Through this Motion, Defendant seeks (1) summary judgment of Plaintiff's claims against her; (2) summary adjudication of the question of whether the Green and Panish Firms breached their duty to her; and (3) summary adjudication of Daimler's "waiver of the one action rule." The Court already has dismissed Plaintiff's Second Amended Complaint with prejudice; accordingly, to the extent Defendant seeks summary judgment as to Plaintiff's claims against her, her Motion is moot. Furthermore, Defendant has not asserted any claims against Daimler, and the Court has already dismissed Daimler's cross-claims against her without leave to amend. (Docket No. 109.) Accordingly, no claims or defenses exist between Defendant and Daimler for the Court to adjudicate. Therefore, the only issue presented to the Court in this Motion is whether or not the Third Party Defendants were negligent in their representation of Defendant in the Underlying Action.

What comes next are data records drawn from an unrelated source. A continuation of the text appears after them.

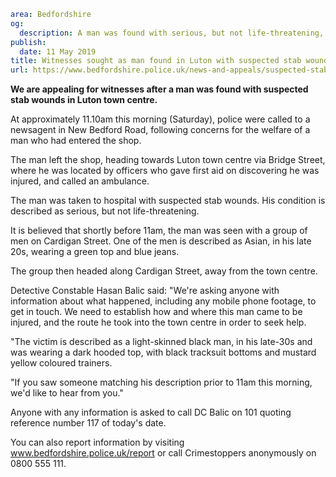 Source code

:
 ```yaml
area: Bedfordshire
og:
  description: A man was found with serious, but not life-threatening, injuries in Luton today (Saturday) and we are appealing for witnesses.
publish:
  date: 11 May 2019
title: Witnesses sought as man found in Luton with suspected stab wounds
url: https://www.bedfordshire.police.uk/news-and-appeals/suspected-stab-luton-may2019
```

**We are appealing for witnesses after a man was found with suspected stab wounds in Luton town centre.**

At approximately 11.10am this morning (Saturday), police were called to a newsagent in New Bedford Road, following concerns for the welfare of a man who had entered the shop.

The man left the shop, heading towards Luton town centre via Bridge Street, where he was located by officers who gave first aid on discovering he was injured, and called an ambulance.

The man was taken to hospital with suspected stab wounds. His condition is described as serious, but not life-threatening.

It is believed that shortly before 11am, the man was seen with a group of men on Cardigan Street. One of the men is described as Asian, in his late 20s, wearing a green top and blue jeans.

The group then headed along Cardigan Street, away from the town centre.

Detective Constable Hasan Balic said: "We're asking anyone with information about what happened, including any mobile phone footage, to get in touch. We need to establish how and where this man came to be injured, and the route he took into the town centre in order to seek help.

"The victim is described as a light-skinned black man, in his late-30s and was wearing a dark hooded top, with black tracksuit bottoms and mustard yellow coloured trainers.

"If you saw someone matching his description prior to 11am this morning, we'd like to hear from you."

Anyone with any information is asked to call DC Balic on 101 quoting reference number 117 of today's date.

You can also report information by visiting www.bedfordshire.police.uk/report or call Crimestoppers anonymously on 0800 555 111.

"A legal malpractice action is . . . composed of the same elements as any other negligence claim, i.e., 'duty, breach of duty, proximate cause, and damage.'" Osornio v. Weingarten, 124 Cal. App. 4th 304, 319 (2004). "In negligence cases arising from the rendering of professional services, as a general rule the standard of care against which the professional's acts are measured remains a matter peculiarly within the knowledge of experts. Only their testimony can prove it, unless the lay person's common knowledge includes the conduct required by the particular circumstances." Unigard Ins. Group v. O'Flaherty & Belgum, 38 Cal. App. 4th 1229, 1239 (1995); see also Wilkinson v. Rives, 116 Cal. App. 3d 641, 648 (1981) (holding that where there was no expert testimony on the standard of care and an attorney's performance in relation to that standard, there was "no evidence from which the trier of fact could have found negligence").

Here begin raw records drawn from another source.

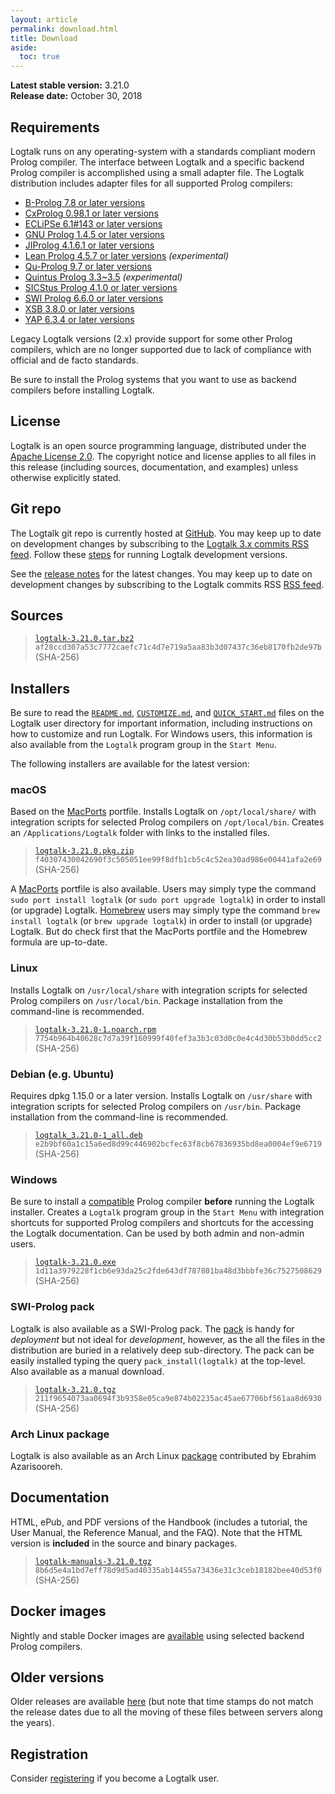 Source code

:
 ```yaml
---
layout: article
permalink: download.html
title: Download
aside:
  toc: true
---
```


**Latest stable version:** 3.21.0  
**Release date:** October 30, 2018

## Requirements

Logtalk runs on any operating-system with a standards compliant modern
Prolog compiler. The interface between Logtalk and a specific backend
Prolog compiler is accomplished using a small adapter file. The Logtalk
distribution includes adapter files for all supported Prolog compilers:

-   [B-Prolog 7.8 or later versions](http://www.picat-lang.org/bprolog/)
-   [CxProlog 0.98.1 or later versions](http://ctp.di.fct.unl.pt/~amd/cxprolog/)
-   [ECLiPSe 6.1\#143 or later versions](http://eclipseclp.org/)
-   [GNU Prolog 1.4.5 or later versions](http://www.gprolog.org/)
-   [JIProlog 4.1.6.1 or later versions](http://www.jiprolog.com/)
-   [Lean Prolog 4.5.7 or later versions](http://www.cse.unt.edu/~tarau/) *(experimental)*
-   [Qu-Prolog 9.7 or later versions](http://www.itee.uq.edu.au/~pjr/HomePages/QuPrologHome.html)
-   [Quintus Prolog 3.3\~3.5](https://quintus.sics.se) *(experimental)*
-   [SICStus Prolog 4.1.0 or later versions](https://sicstus.sics.se)
-   [SWI Prolog 6.6.0 or later versions](http://www.swi-prolog.org/)
-   [XSB 3.8.0 or later versions](http://xsb.sourceforge.net/)
-   [YAP 6.3.4 or later versions](http://www.dcc.fc.up.pt/~vsc/Yap/)

Legacy Logtalk versions (2.x) provide support for some other Prolog
compilers, which are no longer supported due to lack of compliance with
official and de facto standards.

Be sure to install the Prolog systems that you want to use as backend
compilers before installing Logtalk.


## License

Logtalk is an open source programming language, distributed under the
[Apache License 2.0](https://github.com/LogtalkDotOrg/logtalk3/blob/master/LICENSE.txt).
The copyright notice and license applies to all files in this release
(including sources, documentation, and examples) unless otherwise
explicitly stated.


## Git repo

The Logtalk git repo is currently hosted at
[GitHub](http://github.com/LogtalkDotOrg/logtalk3). You may keep up to
date on development changes by subscribing to the [Logtalk 3.x commits
RSS feed](https://github.com/LogtalkDotOrg/logtalk3/commits/master.atom).
Follow these [steps](https://github.com/LogtalkDotOrg/logtalk3/wiki/Running-Developer-Versions)
for running Logtalk development versions.

See the [release notes](https://github.com/LogtalkDotOrg/logtalk3/blob/master/RELEASE_NOTES.md)
for the latest changes. You may keep up to date on
development changes by subscribing to the Logtalk commits RSS [RSS
feed](https://github.com/LogtalkDotOrg/logtalk3/commits/master.atom).


## Sources

> [`logtalk-3.21.0.tar.bz2`](files/logtalk-3.21.0.tar.bz2)  
> `af28ccd307a53c7772caefc71c4d7e719a5aa83b3d07437c36eb8170fb2de97b` (SHA-256)


## Installers

Be sure to read the
[`README.md`](https://github.com/LogtalkDotOrg/logtalk3/blob/master/README.md),
[`CUSTOMIZE.md`](https://github.com/LogtalkDotOrg/logtalk3/blob/master/CUSTOMIZE.md), and
[`QUICK_START.md`](https://github.com/LogtalkDotOrg/logtalk3/blob/master/QUICK_START.md)
files on the Logtalk user directory for important information, including
instructions on how to customize and run Logtalk. For Windows users,
this information is also available from the `Logtalk` program group in
the `Start Menu`.

The following installers are available for the latest version:


### macOS

Based on the [MacPorts](http://www.macports.org/) portfile. Installs
Logtalk on `/opt/local/share/` with integration scripts for selected
Prolog compilers on `/opt/local/bin`. Creates an `/Applications/Logtalk`
folder with links to the installed files.

> [`logtalk-3.21.0.pkg.zip`](files/logtalk-3.21.0.pkg.zip)  
> `f40307430042690f3c505051ee99f8dfb1cb5c4c52ea30ad986e00441afa2e69` (SHA-256)

A [MacPorts](http://www.macports.org/) portfile is also available. Users
may simply type the command `sudo port install logtalk` (or
`sudo port upgrade logtalk`) in order to install (or upgrade) Logtalk.
[Homebrew](http://mxcl.github.com/homebrew/) users may simply type the
command `brew install logtalk` (or `brew upgrade logtalk`) in order to
install (or upgrade) Logtalk. But do check first that the MacPorts
portfile and the Homebrew formula are up-to-date.


### Linux

Installs Logtalk on `/usr/local/share` with integration scripts for
selected Prolog compilers on `/usr/local/bin`. Package installation from
the command-line is recommended.

> [`logtalk-3.21.0-1.noarch.rpm`](files/logtalk-3.21.0-1.noarch.rpm)  
> `7754b964b40628c7d7a39f160999f40fef3a3b3c03d0c0e4c4d30b53b0dd5cc2` (SHA-256)


### Debian (e.g. Ubuntu)

Requires dpkg 1.15.0 or a later version. Installs Logtalk on
`/usr/share` with integration scripts for selected Prolog compilers on
`/usr/bin`. Package installation from the command-line is recommended.

> [`logtalk_3.21.0-1_all.deb`](files/logtalk_3.21.0-1_all.deb)  
> `e2b9bf60a1c15a6ed8d99c446902bcfec63f8cb67836935bd8ea0004ef9e6719` (SHA-256)


### Windows

Be sure to install a [compatible](compatibility.html) Prolog compiler
**before** running the Logtalk installer. Creates a `Logtalk` program
group in the `Start Menu` with integration shortcuts for supported
Prolog compilers and shortcuts for the accessing the Logtalk
documentation. Can be used by both admin and non-admin users.

> [`logtalk-3.21.0.exe`](files/logtalk-3.21.0.exe)  
> `1d11a3979228f1cb6e93da25c2fde643df787801ba48d3bbbfe36c7527508629` (SHA-256)


### SWI-Prolog pack

Logtalk is also available as a SWI-Prolog pack. The
[pack](http://www.swi-prolog.org/pack/list?p=logtalk) is handy for
*deployment* but not ideal for *development*, however, as the all the
files in the distribution are buried in a relatively deep sub-directory.
The pack can be easily installed typing the query `pack_install(logtalk)`
at the top-level. Also available as a manual download.

> [`logtalk-3.21.0.tgz`](files/swi-prolog/packs/logtalk-3.21.0.tgz)  
> `211f9654073aa0694f3b9358e05ca9e874b02235ac45ae67706bf561aa8d6930` (SHA-256)


### Arch Linux package

Logtalk is also available as an Arch Linux
[package](https://aur.archlinux.org/packages/logtalk/) contributed by
Ebrahim Azarisooreh.


## Documentation

HTML, ePub, and PDF versions of the Handbook (includes a tutorial, the User Manual, the Reference Manual, and the FAQ).
Note that the HTML version is **included** in the source and binary packages.

> [`logtalk-manuals-3.21.0.tgz`](files/logtalk-manuals-3.21.0.tgz)  
> `8b6d5e4a1bd7eff78d9d5ad40335ab14455a73436e31c3ceb18182bee40d53f0` (SHA-256)


## Docker images

Nightly and stable Docker images are [available](https://hub.docker.com/u/logtalk/) using selected backend Prolog compilers.


## Older versions

Older releases are available [here](/files/) (but note that time stamps
do not match the release dates due to all the moving of these files
between servers along the years).


## Registration

Consider [registering](regform.html) if you become a Logtalk user.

Defendant has provided the Court with no expert testimony concerning either the standard of care or the Third Party Defendants' performance in relation to that standard. Accordingly, she fails to meet her burden of showing she is entitled to summary adjudication on the issue of whether or not these firms breached their duty of care in representing her in the Underlying Action.

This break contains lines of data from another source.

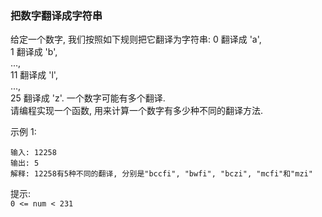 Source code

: 
### 把数字翻译成字符串

给定一个数字, 我们按照如下规则把它翻译为字符串:
0 翻译成 'a',  
1 翻译成 'b',  
...,  
11 翻译成 'l',  
...,  
25 翻译成 'z'.
一个数字可能有多个翻译.  
请编程实现一个函数, 用来计算一个数字有多少种不同的翻译方法.  

示例 1:
```
输入: 12258
输出: 5
解释: 12258有5种不同的翻译, 分别是"bccfi", "bwfi", "bczi", "mcfi"和"mzi"
```

提示:  
`0 <= num < 231`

Defendant's argument that she is not required to present expert testimony because the Third Party Defendants' breach of duty is so clear that as to be easily understood by a lay person is unpersuasive. (See Reply at 7:15--8:16.) A lay person's common knowledge includes neither the duty to join all heirs in a single action for wrongful death, nor the steps that reasonably competent counsel should undertake in performing that duty. Accordingly, expert testimony is necessary as to both the standard of care and whether or not the Panish and Greene Firms' conduct breached that standard. See Unigard, 38 Cal. App. 4th at 1239; Wilkinson, 116 Cal. App. 3d at 648 .


For the foregoing reasons, the Court DENIES the Motion.